The up line to the north east of Pontrilas has a row of lineside trees, and this is the sort of view you would have had briefly from a carriage window in the summertime. There are a good many more wooded areas at certain points along the lineside, and these were made of multi strand battery cable, superglued for strength. The foliage material was colour mixed very slightly different for each of the many trees that went onto the backscene near Kenderchurch. The Golden Valley branch line can be seen diverting away from the main lines at this point, and I had a bit of room to play with alongside this slightly narrower section of the layout, just a pleasant place to relax and watch the trains go by. At Bucks Hill you never know what is coming along next, which is part of the fun.

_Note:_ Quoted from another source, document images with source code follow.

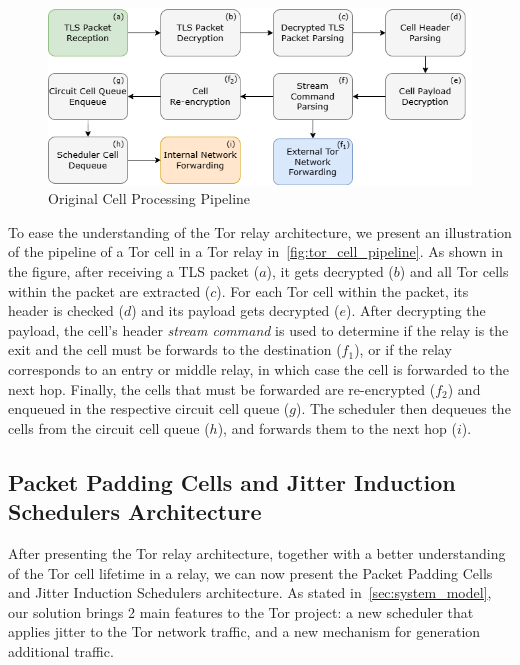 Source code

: \begin{figure}[!h]
  \centering
  \includegraphics[width=\textwidth]{Chapters/Figures/Tor_Cell_Pipeline.png}
  \caption{Original Cell Processing Pipeline}\label{fig:tor_cell_pipeline}
\end{figure}

To ease the understanding of the Tor relay architecture, we present an  illustration of the pipeline of a Tor cell in a Tor relay in~\autoref{fig:tor_cell_pipeline}. As shown in the figure, after receiving a TLS packet (\(a\)), it gets decrypted (\(b\)) and all Tor cells within the packet are extracted (\(c\)). For each Tor cell within the packet, its header is checked (\(d\))  and its payload gets decrypted (\(e\)). After decrypting the payload, the cell's header \textit{stream command} is used to determine if the relay is the exit and the cell must be forwards to the destination (\(f_1\)), or if the relay corresponds to an entry or middle relay, in which case the cell is forwarded to the next hop. Finally, the cells that must be forwarded are re-encrypted (\(f_2\)) and enqueued in the respective circuit cell queue (\(g\)). The scheduler then dequeues the cells from the circuit cell queue (\(h\)), and forwards them to the next hop (\(i\)).


\subsection{Packet Padding Cells and Jitter Induction Schedulers Architecture}\label{sec:ttt_architecture}

After presenting the Tor relay architecture, together with a better understanding of the Tor cell lifetime in a relay, we can now present the Packet Padding Cells and Jitter Induction Schedulers architecture. As stated in~\autoref{sec:system_model}, our solution brings 2 main features to the Tor project: a new scheduler that applies jitter to the Tor network traffic, and a new mechanism for generation additional traffic.

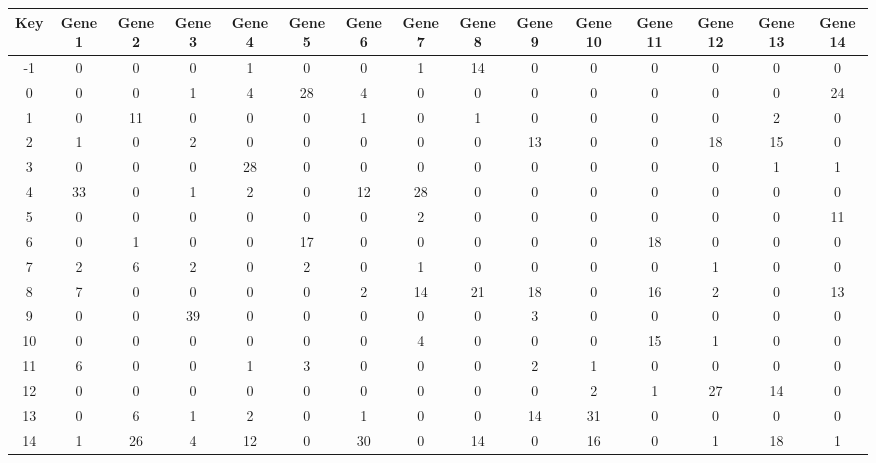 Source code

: \begin{tabular}{|c|c|c|c|c|c|c|c|c|c|c|c|c|c|c|}
\hline
Key & Gene 1 & Gene 2 & Gene 3 & Gene 4 & Gene 5 & Gene 6 & Gene 7 & Gene 8 & Gene 9 & Gene 10 & Gene 11 & Gene 12 & Gene 13 & Gene 14 \\
\hline
-1 & 0 & 0 & 0 & 1 & 0 & 0 & 1 & 14 & 0 & 0 & 0 & 0 & 0 & 0 \\
0 & 0 & 0 & 1 & 4 & 28 & 4 & 0 & 0 & 0 & 0 & 0 & 0 & 0 & 24 \\
1 & 0 & 11 & 0 & 0 & 0 & 1 & 0 & 1 & 0 & 0 & 0 & 0 & 2 & 0 \\
2 & 1 & 0 & 2 & 0 & 0 & 0 & 0 & 0 & 13 & 0 & 0 & 18 & 15 & 0 \\
3 & 0 & 0 & 0 & 28 & 0 & 0 & 0 & 0 & 0 & 0 & 0 & 0 & 1 & 1 \\
4 & 33 & 0 & 1 & 2 & 0 & 12 & 28 & 0 & 0 & 0 & 0 & 0 & 0 & 0 \\
5 & 0 & 0 & 0 & 0 & 0 & 0 & 2 & 0 & 0 & 0 & 0 & 0 & 0 & 11 \\
6 & 0 & 1 & 0 & 0 & 17 & 0 & 0 & 0 & 0 & 0 & 18 & 0 & 0 & 0 \\
7 & 2 & 6 & 2 & 0 & 2 & 0 & 1 & 0 & 0 & 0 & 0 & 1 & 0 & 0 \\
8 & 7 & 0 & 0 & 0 & 0 & 2 & 14 & 21 & 18 & 0 & 16 & 2 & 0 & 13 \\
9 & 0 & 0 & 39 & 0 & 0 & 0 & 0 & 0 & 3 & 0 & 0 & 0 & 0 & 0 \\
10 & 0 & 0 & 0 & 0 & 0 & 0 & 4 & 0 & 0 & 0 & 15 & 1 & 0 & 0 \\
11 & 6 & 0 & 0 & 1 & 3 & 0 & 0 & 0 & 2 & 1 & 0 & 0 & 0 & 0 \\
12 & 0 & 0 & 0 & 0 & 0 & 0 & 0 & 0 & 0 & 2 & 1 & 27 & 14 & 0 \\
13 & 0 & 6 & 1 & 2 & 0 & 1 & 0 & 0 & 14 & 31 & 0 & 0 & 0 & 0 \\
14 & 1 & 26 & 4 & 12 & 0 & 30 & 0 & 14 & 0 & 16 & 0 & 1 & 18 & 1 \\
\hline
\end{tabular}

The tiny stone hill church of St Mary at Kenderchurch on the backscene, with view blockers to either side. Even the backscene took up a serious amount of ground cover material, never mind the miles of it on the scale layout itself. The chapel survives to this day, and appears quite clearly on the horizon in many photographs of Pontrilas station at the turn of the last century. Seen here through a gap between some of the larger trees, it had already started to disappear from view by the thirties. This representation was made in semi relief within a forced perspective grid. Photo by Barry Norman
An overview of the yard, with the main line platforms in the foreground. There is a fair bit of activity taking place, but the scene somehow still retains an air of stillness and quiet. An open cab pannier buffers up to a van in the goods shed, the yard crane is in use loading a flat trailer, and a steam roller has arrived with a horse drawn water tank. The panels had to be very close to the model here because the width of the baseboards would overbalance the lighting supports. Photo by Barry Norman.
Every detail of this railway is very carefully considered & studied, and so the landscape had to reflect the same level of attention. The middle distance and horizon wouldn’t really have looked convincing as an endless linear depiction of fields and old hedgerows, as this part of Herefordshire did show all the signs of a busy rural community in the 1930s. Typical features e.g. farms, roads, barns, etc had to be represented, but not in such a way that they attract any attention from the layout viewer.